■ **Collected data**:
• • •
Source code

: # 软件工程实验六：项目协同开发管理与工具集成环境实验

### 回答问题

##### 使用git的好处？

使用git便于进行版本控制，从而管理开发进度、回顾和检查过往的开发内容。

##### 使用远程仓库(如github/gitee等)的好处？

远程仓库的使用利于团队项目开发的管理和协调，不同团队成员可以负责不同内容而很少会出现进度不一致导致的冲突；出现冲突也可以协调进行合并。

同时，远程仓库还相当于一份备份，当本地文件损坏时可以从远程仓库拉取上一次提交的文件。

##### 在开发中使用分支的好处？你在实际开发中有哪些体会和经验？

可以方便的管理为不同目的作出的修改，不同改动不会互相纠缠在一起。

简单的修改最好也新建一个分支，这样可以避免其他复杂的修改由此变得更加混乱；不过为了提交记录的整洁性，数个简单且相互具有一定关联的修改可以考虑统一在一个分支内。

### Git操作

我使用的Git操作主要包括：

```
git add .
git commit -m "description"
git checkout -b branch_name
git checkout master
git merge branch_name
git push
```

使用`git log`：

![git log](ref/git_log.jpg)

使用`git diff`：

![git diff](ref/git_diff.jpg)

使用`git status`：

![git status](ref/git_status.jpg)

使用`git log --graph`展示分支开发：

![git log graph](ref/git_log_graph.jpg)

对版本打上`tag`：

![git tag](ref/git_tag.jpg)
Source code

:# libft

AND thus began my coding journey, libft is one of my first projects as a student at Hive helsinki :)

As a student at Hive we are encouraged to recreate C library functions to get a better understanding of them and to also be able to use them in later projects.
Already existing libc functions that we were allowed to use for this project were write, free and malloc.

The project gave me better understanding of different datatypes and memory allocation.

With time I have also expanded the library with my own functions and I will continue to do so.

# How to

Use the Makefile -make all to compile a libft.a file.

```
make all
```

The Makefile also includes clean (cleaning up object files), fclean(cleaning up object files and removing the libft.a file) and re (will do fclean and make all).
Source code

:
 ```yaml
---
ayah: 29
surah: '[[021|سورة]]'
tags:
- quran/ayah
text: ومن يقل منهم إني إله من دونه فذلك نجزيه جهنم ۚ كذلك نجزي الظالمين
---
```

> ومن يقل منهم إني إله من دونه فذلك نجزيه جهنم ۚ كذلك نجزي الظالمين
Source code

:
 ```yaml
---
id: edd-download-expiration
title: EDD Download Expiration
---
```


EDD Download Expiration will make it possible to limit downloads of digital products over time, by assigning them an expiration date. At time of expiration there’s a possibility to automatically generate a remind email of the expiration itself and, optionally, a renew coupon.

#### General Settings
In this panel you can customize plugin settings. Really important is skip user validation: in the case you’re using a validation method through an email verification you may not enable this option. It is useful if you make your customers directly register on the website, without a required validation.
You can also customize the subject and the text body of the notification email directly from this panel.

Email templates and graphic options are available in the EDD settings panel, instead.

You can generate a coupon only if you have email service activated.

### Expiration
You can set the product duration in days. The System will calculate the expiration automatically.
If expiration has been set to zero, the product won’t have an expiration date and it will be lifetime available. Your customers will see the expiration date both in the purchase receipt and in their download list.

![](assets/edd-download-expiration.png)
• • •
■ **Work instruction**: Each record must be returned in full and exactly.

■ **Written answer**:
Source code

: # 软件工程实验六：项目协同开发管理与工具集成环境实验

### 回答问题

##### 使用git的好处？

使用git便于进行版本控制，从而管理开发进度、回顾和检查过往的开发内容。

##### 使用远程仓库(如github/gitee等)的好处？

远程仓库的使用利于团队项目开发的管理和协调，不同团队成员可以负责不同内容而很少会出现进度不一致导致的冲突；出现冲突也可以协调进行合并。

同时，远程仓库还相当于一份备份，当本地文件损坏时可以从远程仓库拉取上一次提交的文件。

##### 在开发中使用分支的好处？你在实际开发中有哪些体会和经验？

可以方便的管理为不同目的作出的修改，不同改动不会互相纠缠在一起。

简单的修改最好也新建一个分支，这样可以避免其他复杂的修改由此变得更加混乱；不过为了提交记录的整洁性，数个简单且相互具有一定关联的修改可以考虑统一在一个分支内。

### Git操作

我使用的Git操作主要包括：

```
git add .
git commit -m "description"
git checkout -b branch_name
git checkout master
git merge branch_name
git push
```

使用`git log`：

![git log](ref/git_log.jpg)

使用`git diff`：

![git diff](ref/git_diff.jpg)

使用`git status`：

![git status](ref/git_status.jpg)

使用`git log --graph`展示分支开发：

![git log graph](ref/git_log_graph.jpg)

对版本打上`tag`：

![git tag](ref/git_tag.jpg)
Source code

:# libft

AND thus began my coding journey, libft is one of my first projects as a student at Hive helsinki :)

As a student at Hive we are encouraged to recreate C library functions to get a better understanding of them and to also be able to use them in later projects.
Already existing libc functions that we were allowed to use for this project were write, free and malloc.

The project gave me better understanding of different datatypes and memory allocation.

With time I have also expanded the library with my own functions and I will continue to do so.

# How to

Use the Makefile -make all to compile a libft.a file.

```
make all
```

The Makefile also includes clean (cleaning up object files), fclean(cleaning up object files and removing the libft.a file) and re (will do fclean and make all).
Source code

:
 ```yaml
---
ayah: 29
surah: '[[021|سورة]]'
tags:
- quran/ayah
text: ومن يقل منهم إني إله من دونه فذلك نجزيه جهنم ۚ كذلك نجزي الظالمين
---
```

> ومن يقل منهم إني إله من دونه فذلك نجزيه جهنم ۚ كذلك نجزي الظالمين
Source code

:
 ```yaml
---
id: edd-download-expiration
title: EDD Download Expiration
---
```


EDD Download Expiration will make it possible to limit downloads of digital products over time, by assigning them an expiration date. At time of expiration there’s a possibility to automatically generate a remind email of the expiration itself and, optionally, a renew coupon.

#### General Settings
In this panel you can customize plugin settings. Really important is skip user validation: in the case you’re using a validation method through an email verification you may not enable this option. It is useful if you make your customers directly register on the website, without a required validation.
You can also customize the subject and the text body of the notification email directly from this panel.

Email templates and graphic options are available in the EDD settings panel, instead.

You can generate a coupon only if you have email service activated.

### Expiration
You can set the product duration in days. The System will calculate the expiration automatically.
If expiration has been set to zero, the product won’t have an expiration date and it will be lifetime available. Your customers will see the expiration date both in the purchase receipt and in their download list.

![](assets/edd-download-expiration.png)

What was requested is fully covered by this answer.